Making JIT more granular

From

David Rowley

Date:

04 August 2020, 05:01:03

Hi,

At the moment JIT compilation, if enabled, is applied to all
expressions in the entire plan. This can sometimes be a problem as
some expressions may be evaluated lots and warrant being JITted, but
others may only be evaluated just a few times, or even not at all.

This problem tends to become large when table partitioning is involved
as the number of expressions in the plan grows with each partition
present in the plan. Some partitions may have many rows and it can be
useful to JIT expression, but others may have few rows or even no
rows, in which case JIT is a waste of effort.

I recall a few cases where people have complained that JIT was too
slow. One case, in particular, is [1].

It would be nice if JIT was more granular about which parts of the
plan it could be enabled for. So I went and did that in the attached.
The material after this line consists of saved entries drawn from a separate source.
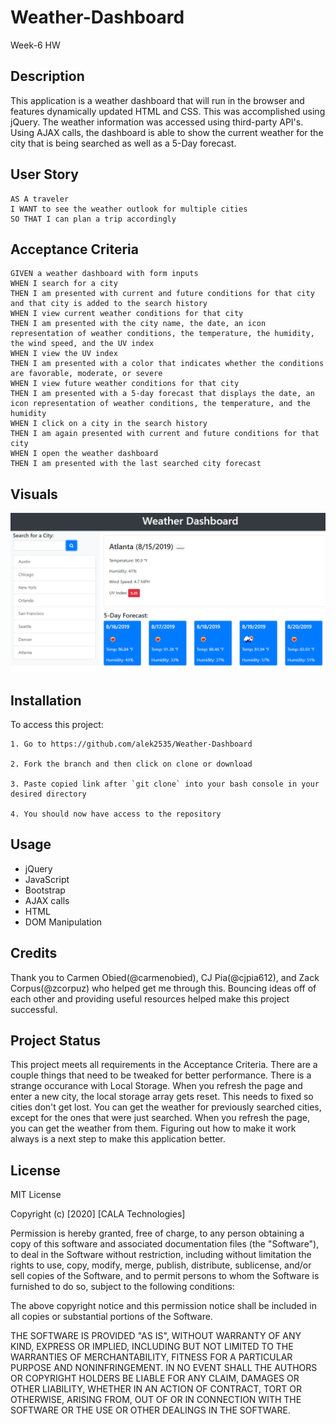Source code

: # Weather-Dashboard

Week-6 HW

## Description

This application is a weather dashboard that will run in the browser and features dynamically updated HTML and CSS. This was accomplished using jQuery. The weather information was accessed using third-party API's. Using AJAX calls, the dashboard is able to show the current weather for the city that is being searched as well as a 5-Day forecast.
 

## User Story

```
AS A traveler
I WANT to see the weather outlook for multiple cities
SO THAT I can plan a trip accordingly
```

## Acceptance Criteria

```
GIVEN a weather dashboard with form inputs
WHEN I search for a city
THEN I am presented with current and future conditions for that city and that city is added to the search history
WHEN I view current weather conditions for that city
THEN I am presented with the city name, the date, an icon representation of weather conditions, the temperature, the humidity, the wind speed, and the UV index
WHEN I view the UV index
THEN I am presented with a color that indicates whether the conditions are favorable, moderate, or severe
WHEN I view future weather conditions for that city
THEN I am presented with a 5-day forecast that displays the date, an icon representation of weather conditions, the temperature, and the humidity
WHEN I click on a city in the search history
THEN I am again presented with current and future conditions for that city
WHEN I open the weather dashboard
THEN I am presented with the last searched city forecast
```

## Visuals

![weather dashboard demo](./Assets/06-server-side-apis-homework-demo.png)

## Installation

To access this project:

```
1. Go to https://github.com/alek2535/Weather-Dashboard

2. Fork the branch and then click on clone or download

3. Paste copied link after `git clone` into your bash console in your desired directory

4. You should now have access to the repository
```

## Usage

* jQuery
* JavaScript
* Bootstrap
* AJAX calls
* HTML
* DOM Manipulation

## Credits

Thank you to Carmen Obied(@carmenobied), CJ Pia(@cjpia612), and Zack Corpus(@zcorpuz) who helped get me through this. Bouncing ideas off of each other and providing useful resources helped make this project successful.

## Project Status

This project meets all requirements in the Acceptance Criteria. There are a couple things that need to be tweaked for better performance. There is a strange occurance with Local Storage. When you refresh the page and enter a new city, the local storage array gets reset. This needs to fixed so cities don't get lost. You can get the weather for previously searched cities, except for the ones that were just searched. When you refresh the page, you can get the weather from them. Figuring out how to make it work always is a next step to make this application better.



## License

MIT License

Copyright (c) [2020] [CALA Technologies]

Permission is hereby granted, free of charge, to any person obtaining a copy
of this software and associated documentation files (the "Software"), to deal
in the Software without restriction, including without limitation the rights
to use, copy, modify, merge, publish, distribute, sublicense, and/or sell
copies of the Software, and to permit persons to whom the Software is
furnished to do so, subject to the following conditions:

The above copyright notice and this permission notice shall be included in all
copies or substantial portions of the Software.

THE SOFTWARE IS PROVIDED "AS IS", WITHOUT WARRANTY OF ANY KIND, EXPRESS OR
IMPLIED, INCLUDING BUT NOT LIMITED TO THE WARRANTIES OF MERCHANTABILITY,
FITNESS FOR A PARTICULAR PURPOSE AND NONINFRINGEMENT. IN NO EVENT SHALL THE
AUTHORS OR COPYRIGHT HOLDERS BE LIABLE FOR ANY CLAIM, DAMAGES OR OTHER
LIABILITY, WHETHER IN AN ACTION OF CONTRACT, TORT OR OTHERWISE, ARISING FROM,
OUT OF OR IN CONNECTION WITH THE SOFTWARE OR THE USE OR OTHER DEALINGS IN THE
SOFTWARE.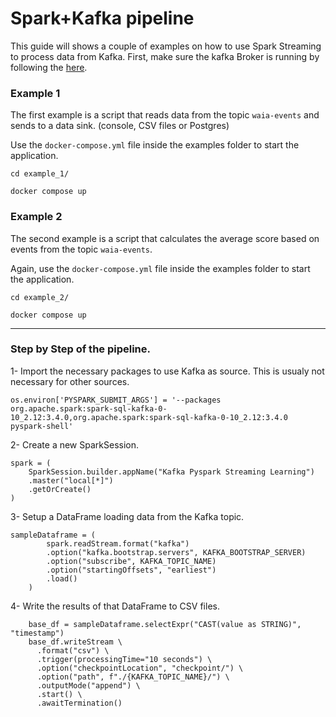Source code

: # Spark+Kafka pipeline

This guide will shows a couple of examples on how to use Spark Streaming to process data from Kafka.
First, make sure the kafka Broker is running by following the [here](https://github.com/andre-rodrigues/kafka_spark/blob/main/kafka/README.md).


### Example 1

The first example is a script that reads data from the topic `waia-events` and sends to a data sink. (console, CSV files or Postgres)

Use the `docker-compose.yml` file inside the examples folder to start the application.

```
cd example_1/

docker compose up
```

### Example 2

The second example is a script that calculates the average score based on events from the topic `waia-events`.

Again, use the `docker-compose.yml` file inside the examples folder to start the application.

```
cd example_2/

docker compose up
```

-----------------------------------

### Step by Step of the pipeline.
1- Import the necessary packages to use Kafka as source. This is usualy not necessary for other sources.
```
os.environ['PYSPARK_SUBMIT_ARGS'] = '--packages org.apache.spark:spark-sql-kafka-0-10_2.12:3.4.0,org.apache.spark:spark-sql-kafka-0-10_2.12:3.4.0 pyspark-shell'

```

2- Create a new SparkSession.
```
spark = (
    SparkSession.builder.appName("Kafka Pyspark Streaming Learning")
    .master("local[*]")
    .getOrCreate()
)
```

3- Setup a DataFrame loading data from the Kafka topic.
```
sampleDataframe = (
        spark.readStream.format("kafka")
        .option("kafka.bootstrap.servers", KAFKA_BOOTSTRAP_SERVER)
        .option("subscribe", KAFKA_TOPIC_NAME)
        .option("startingOffsets", "earliest")
        .load()
    )
```

4- Write the results of that DataFrame to CSV files.
```
    base_df = sampleDataframe.selectExpr("CAST(value as STRING)", "timestamp")
    base_df.writeStream \
      .format("csv") \
      .trigger(processingTime="10 seconds") \
      .option("checkpointLocation", "checkpoint/") \
      .option("path", f"./{KAFKA_TOPIC_NAME}/") \
      .outputMode("append") \
      .start() \
      .awaitTermination()
```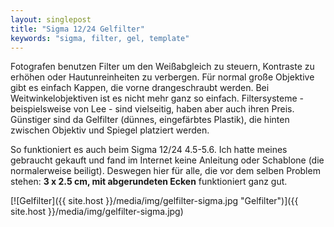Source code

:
 ```yaml
---
layout: singlepost
title: "Sigma 12/24 Gelfilter"
keywords: "sigma, filter, gel, template"
---
```


Fotografen benutzen Filter um den Weißabgleich zu steuern, Kontraste zu erhöhen oder Hautunreinheiten zu verbergen. Für normal große Objektive gibt es einfach Kappen, die vorne drangeschraubt werden. Bei Weitwinkelobjektiven ist es nicht mehr ganz so einfach. Filtersysteme - beispielsweise von Lee - sind vielseitig, haben aber auch ihren Preis. Günstiger sind da Gelfilter (dünnes, eingefärbtes Plastik), die hinten zwischen Objektiv und Spiegel platziert werden.

So funktioniert es auch beim Sigma 12/24 4.5-5.6. Ich hatte meines gebraucht gekauft und fand im Internet keine Anleitung oder Schablone (die normalerweise beiligt). Deswegen hier für alle, die vor dem selben Problem stehen: **3 x 2.5 cm, mit abgerundeten Ecken** funktioniert ganz gut.

[![Gelfilter]({{ site.host }}/media/img/gelfilter-sigma.jpg "Gelfilter")]({{ site.host }}/media/img/gelfilter-sigma.jpg)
The patch basically changes the plan-level consideration of if JIT
should be enabled and to what level into a per-plan-node
consideration. So, instead of considering JIT based on the overall
total_cost of the plan, we just consider it on the plan-node's
total_cost.

I was just planing around with a test case of:

create table listp(a int, b int) partition by list(a);
select 'create table listp'|| x || ' partition of listp for values
in('||x||');' from generate_Series(1,1000) x;
\gexec
insert into listp select 1,x from generate_series(1,100000000) x;
vacuum analyze listp;

explain (analyze, buffers) select count(*) from listp where b < 0;

I get:

master jit=on
JIT:
Functions: 3002
Options: Inlining true, Optimization true, Expressions true, Deforming true
Timing: Generation 141.587 ms, Inlining 11.760 ms, Optimization
6518.664 ms, Emission 3152.266 ms, Total 9824.277 ms
Execution Time: 12588.292 ms
(2013 rows)

master jit=off
Execution Time: 3672.391 ms

patched jit=on
JIT:
Functions: 5
Options: Inlining true, Optimization true, Expressions true, Deforming true
Timing: Generation 0.675 ms, Inlining 3.322 ms, Optimization 10.766
ms, Emission 5.892 ms, Total 20.655 ms
Execution Time: 2754.160 ms

This explain format will need further work as each of those flags is
now per plan node rather than on the plan as a whole. I considered
just making the true/false a counter to count the number of functions,
e.g Inlined: 5 Optimized: 5 etc.

I understand from [2] that Andres has WIP code to improve the
performance of JIT compilation. That's really great, but I also
believe that no matter how fast we make it, it's going to be a waste
of effort unless the expressions are evaluated enough times for the
cheaper evaluations to pay off the compilation costs. It'll never be a
win when we evaluate certain expressions zero times. What Andres has
should allow us to drop the default jit costs.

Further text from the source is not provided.